Freezing Cherries and Blueberries

Earlier this summer I posted a little rant about individually quick frozen fruit…which doesn’t mean that I not open to giving it another try. Several of you posted comments with tips for better results. Since I’m always game for an experiment, I thought: sure, let’s do it. So, of the fruit we picked last week, we did two quarts of blueberries individually, one quart of sugared blueberries, and two quarts of sugared cherries. I may yet do some cherries in syrup with the remaining ones—we’ll see how many are left after dinner tonight.

To recap the advantages, disadvantages, and steps for the various systems:

Individually Quick Frozen

Clean your fruit and rinse it in ice-cold water. Dry it off. Spread it in a single layer on a cookie sheet and stick in your coldest freezer for a couple of hours until entirely frozen (somewhere around 2 to 4 hours).
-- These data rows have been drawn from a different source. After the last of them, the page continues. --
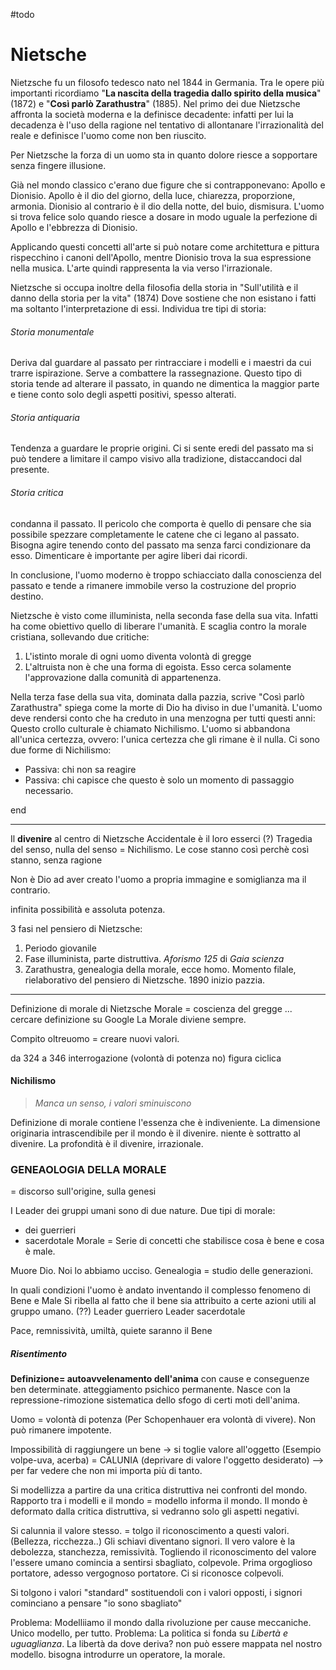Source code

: #todo 

# Nietsche 
Nietzsche fu un filosofo tedesco nato nel 1844 in Germania. Tra le opere più importanti ricordiamo "**La nascita della tragedia dallo spirito della musica**" (1872) e "**Così parlò Zarathustra**" (1885). 
Nel primo dei due Nietzsche affronta la società moderna e la definisce decadente: infatti per lui la decadenza è l'uso della ragione nel tentativo di allontanare l'irrazionalità del reale e definisce l'uomo come non ben riuscito. 

Per Nietzsche la forza di un uomo sta in quanto dolore riesce a sopportare senza fingere illusione. 

Già nel mondo classico c'erano due figure che si contrapponevano: Apollo e Dionisio. 
Apollo è il dio del giorno, della luce, chiarezza, proporzione, armonia. 
Dionisio al contrario è il dio della notte, del buio, dismisura. 
L'uomo si trova felice solo quando riesce a dosare in modo uguale la perfezione di Apollo e l'ebbrezza di Dionisio. 

Applicando questi concetti all'arte si può notare come architettura e pittura rispecchino i canoni dell'Apollo, mentre Dionisio trova la sua espressione nella musica. 
L'arte quindi rappresenta la via verso l'irrazionale. 

Nietzsche si occupa inoltre della filosofia della storia in "Sull'utilità e il danno della storia per la vita" (1874)
Dove sostiene che non esistano i fatti ma soltanto l'interpretazione di essi. 
Individua tre tipi di storia: 

###### Storia monumentale
Deriva dal guardare al passato per rintracciare i modelli e i maestri da cui trarre ispirazione. Serve a combattere la rassegnazione. Questo tipo di storia tende ad alterare il passato, in quando ne dimentica la maggior parte e tiene conto solo degli aspetti positivi, spesso alterati. 
###### Storia antiquaria 
Tendenza a guardare le proprie origini. Ci si sente eredi del passato ma si può tendere a limitare il campo visivo alla tradizione, distaccandoci dal presente.
###### Storia critica
condanna il passato. Il pericolo che comporta è quello di pensare che sia possibile spezzare completamente le catene che ci legano al passato. Bisogna agire tenendo conto del passato ma senza farci condizionare da esso. Dimenticare è importante per agire liberi dai ricordi. 

In conclusione, l'uomo moderno è troppo schiacciato dalla conoscienza del passato e tende a rimanere immobile verso la costruzione del proprio destino. 

Nietzsche è visto come illuminista, nella seconda fase della sua vita. Infatti ha come obiettivo quello di liberare l'umanità. E scaglia contro la morale cristiana, sollevando due critiche: 
1. L'istinto morale di ogni uomo diventa volontà di gregge 
2. L'altruista non è che una forma di egoista. Esso cerca solamente l'approvazione dalla comunità di appartenenza. 

Nella terza fase della sua vita, dominata dalla pazzia, scrive "Così parlò Zarathustra" spiega come la morte di Dio ha diviso in due l'umanità. L'uomo deve rendersi conto che ha creduto in una menzogna per tutti questi anni: Questo crollo culturale è chiamato Nichilismo. 
L'uomo si abbandona all'unica certezza, ovvero: l'unica certezza che gli rimane è il nulla. Ci sono due forme di Nichilismo: 
- Passiva: chi non sa reagire
- Passiva: chi capisce che questo è solo un momento di passaggio necessario. 


end


---
Il **divenire** al centro di Nietzsche 
Accidentale è il loro esserci (?)
Tragedia del senso, nulla del senso = Nichilismo. Le cose stanno così perchè così stanno, senza ragione 

Non è Dio ad aver creato l'uomo a propria immagine e somiglianza ma il contrario. 

infinita possibilità e assoluta potenza. 

3 fasi nel pensiero di Nietzsche: 

1. Periodo giovanile
2. Fase illuminista, parte distruttiva. *Aforismo 125* di *Gaia scienza*
3. Zarathustra, genealogia della morale, ecce homo. Momento filale, rielaborativo del pensiero di Nietzsche. 1890 inizio pazzia. 

---
Definizione di morale di Nietzsche 
Morale  = coscienza del gregge ... cercare definizione su Google
La Morale diviene sempre. 

Compito oltreuomo = creare nuovi valori. 


da 324 a 346  interrogazione (volontà di potenza no)
figura ciclica

#### Nichilismo 
> *Manca un senso, i valori sminuiscono*

Definizione di morale contiene l'essenza che è indiveniente. 
La dimensione originaria intrascendibile per il mondo è il divenire. niente è sottratto al divenire. 
La profondità è il divenire, irrazionale. 

### **GENEAOLOGIA DELLA MORALE**
= discorso sull'origine, sulla genesi 

I Leader dei gruppi umani sono di due nature. Due tipi di morale:
- dei guerrieri 
- sacerdotale 
Morale = Serie di concetti che stabilisce cosa è bene e cosa è male.

Muore Dio. Noi lo abbiamo ucciso. 
Genealogia = studio delle generazioni. 

In quali condizioni l'uomo è andato inventando il complesso fenomeno di Bene e Male
Si ribella al fatto che il bene sia attribuito a certe azioni utili al gruppo umano. (??)
Leader guerriero 
Leader sacerdotale 

Pace, remnissività, umiltà, quiete saranno il Bene

##### Risentimento 

**Definizione= autoavvelenamento dell'anima** con cause e conseguenze ben determinate. atteggiamento psichico permanente.
Nasce con la repressione-rimozione sistematica dello sfogo di certi moti dell'anima. 

Uomo = volontà di potenza (Per Schopenhauer era volontà di vivere). Non può rimanere impotente. 


Impossibilità di raggiungere un bene -> si toglie valore all'oggetto (Esempio volpe-uva, acerba) = CALUNIA (deprivare di valore l'oggetto desiderato) --> per far vedere che non mi importa più di tanto. 

Si modellizza a partire da una critica distruttiva nei confronti del mondo. Rapporto tra i modelli e il mondo = modello informa il mondo. Il mondo è deformato dalla critica distruttiva, si vedranno solo gli aspetti negativi. 

Si calunnia il valore stesso. = tolgo il riconoscimento a questi valori. (Bellezza, ricchezza..)
Gli schiavi diventano signori. 
Il vero valore è la debolezza, stanchezza, remissività. 
Togliendo il riconoscimento del valore l'essere umano comincia a sentirsi sbagliato, colpevole. 
Prima orgoglioso portatore, adesso vergognoso portatore. Ci si riconosce colpevoli. 

Si tolgono i valori "standard" sostituendoli con i valori opposti, i signori cominciano a pensare "io sono sbagliato"

Problema: 
Modelliiamo il mondo dalla rivoluzione per cause meccaniche. Unico modello, per tutto. 
Problema: La politica si fonda su *Libertà e uguaglianza*. La libertà da dove deriva? non può essere mappata nel nostro  modello. bisogna introdurre un operatore, la morale.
Transfer to freezer bags, and double-bag for safety.

Pros: can remove as many or as few berries as you’d like; they thaw quickly; no added sugar.
Cons: greater risk of freezer burn; flavor not preserved as well; ideally should be kept in a deep freezer, as the cycles of a refrigerator freezer may cause berries to melt and refreeze

frozen-cherriesSugared Berries

Clean your berries and rinse in ice-cold water. Toss with sugar, which will vary depending on the kind of fruit. For strawberries, use 3/4 c. per qt; sweet cherries: 3/4 c. per qt; blueberries, 1/2 c. per qt. Transfer to a container with rigid sides and freeze.

Pros: excellent flavor and minimal work. Just toss with sugar, stuff in containers, and forget about them. Will keep for at least a year, maybe more.
Cons: you have to thaw out the entire container, and of course this requires a lot of sugar.

We’ll report the results this winter, or next year, whenever we get around to eating them.